St. Nick — Santa Claus — is one of our most recognized and beloved cultural icons. His jolly laugh and smiling eyes are a happy reminder that Christmas is near.
European immigrants brought to their new country folk characters that over the years became our present-day Santa Claus. One of those characters was Sinterklaas, a folk version of the real-life St. Nicholas of Myra, a third-century bishop, whose feast day became associated with stories of his generosity. Sinterklaas delivered presents on Dec. 5, the eve of the saint’s feast day. In an 1809 satire, American author Washington Irving described a St. Nick who appeared in a dream, portraying him traveling in a flying wagon. A few years later, in 1821, the illustrations accompanying the poem “The Children’s Friend” further embellished the legend with “Santeclaus” arriving in a sleigh drawn by a reindeer.
In 1823, the anonymous publication of the poem “A Visit from St.
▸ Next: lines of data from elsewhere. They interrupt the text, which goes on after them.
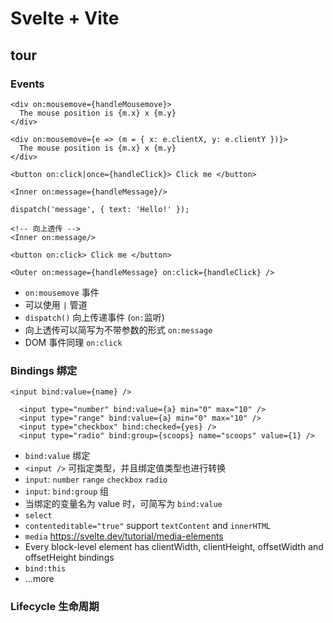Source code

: # Svelte + Vite

## tour

### Events

```svelte
<div on:mousemove={handleMousemove}>
  The mouse position is {m.x} x {m.y}
</div>

<div on:mousemove={e => (m = { x: e.clientX, y: e.clientY })}>
  The mouse position is {m.x} x {m.y}
</div>

<button on:click|once={handleClick}> Click me </button>

<Inner on:message={handleMessage}/>

dispatch('message', { text: 'Hello!' });

<!-- 向上透传 -->
<Inner on:message/>

<button on:click> Click me </button>

<Outer on:message={handleMessage} on:click={handleClick} />
```

- `on:mousemove` 事件
- 可以使用 `|` 管道
- `dispatch()` 向上传递事件 (`on:`监听)
- 向上透传可以简写为不带参数的形式 `on:message`
- DOM 事件同理 `on:click`

### Bindings 绑定

```
<input bind:value={name} />

  <input type="number" bind:value={a} min="0" max="10" />
  <input type="range" bind:value={a} min="0" max="10" />
  <input type="checkbox" bind:checked={yes} />
  <input type="radio" bind:group={scoops} name="scoops" value={1} />
```

- `bind:value` 绑定
- `<input />` 可指定类型，并且绑定值类型也进行转换
- `input`: `number` `range` `checkbox` `radio`
- `input`: `bind:group` 组
- 当绑定的变量名为 value 时，可简写为 `bind:value`
- `select`
- `contenteditable="true"` support `textContent` and `innerHTML`
- `media` <https://svelte.dev/tutorial/media-elements>
- Every block-level element has clientWidth, clientHeight, offsetWidth and offsetHeight bindings
- `bind:this`
- ...more

### Lifecycle 生命周期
Nicholas,” perhaps better known as “The Night Before Christmas,” helped to shape much of our modern mythology of the holiday. The poem has St. Nicholas making his journey in a sleigh pulled by eight flying reindeer, each of them carefully called by name. Dressed in fur — with twinkling eyes, rosy cheeks and dimples — St. Nick visits each home to fill children’s stockings with presents. He is described as a merry, plump elf — very different from the original rather somber bishop.
Santa was portrayed in all manner of guises during the 19th century: thin, fat, old or young; an elf or a human; and clothed in anything from long robes to a one-piece undergarment called a union suit, in colors of blue, red, green or purple. Even as illustrators popularized visual images of Santa, they were rarely consistent. However, cartoonist Thomas Nast’s portrait of the white-bearded Santa in his red suit would emerge as the version we are most familiar with today.
Artists in the 20th century based their illustrations of Santa Claus on some of Nast’s images, as well as on the description in “The Night Before Christmas.” Their portrayals of a rosy-cheeked, smiling, grandfatherly man in his red, fur-trimmed suit seemed to embody the very essence of “Santa.”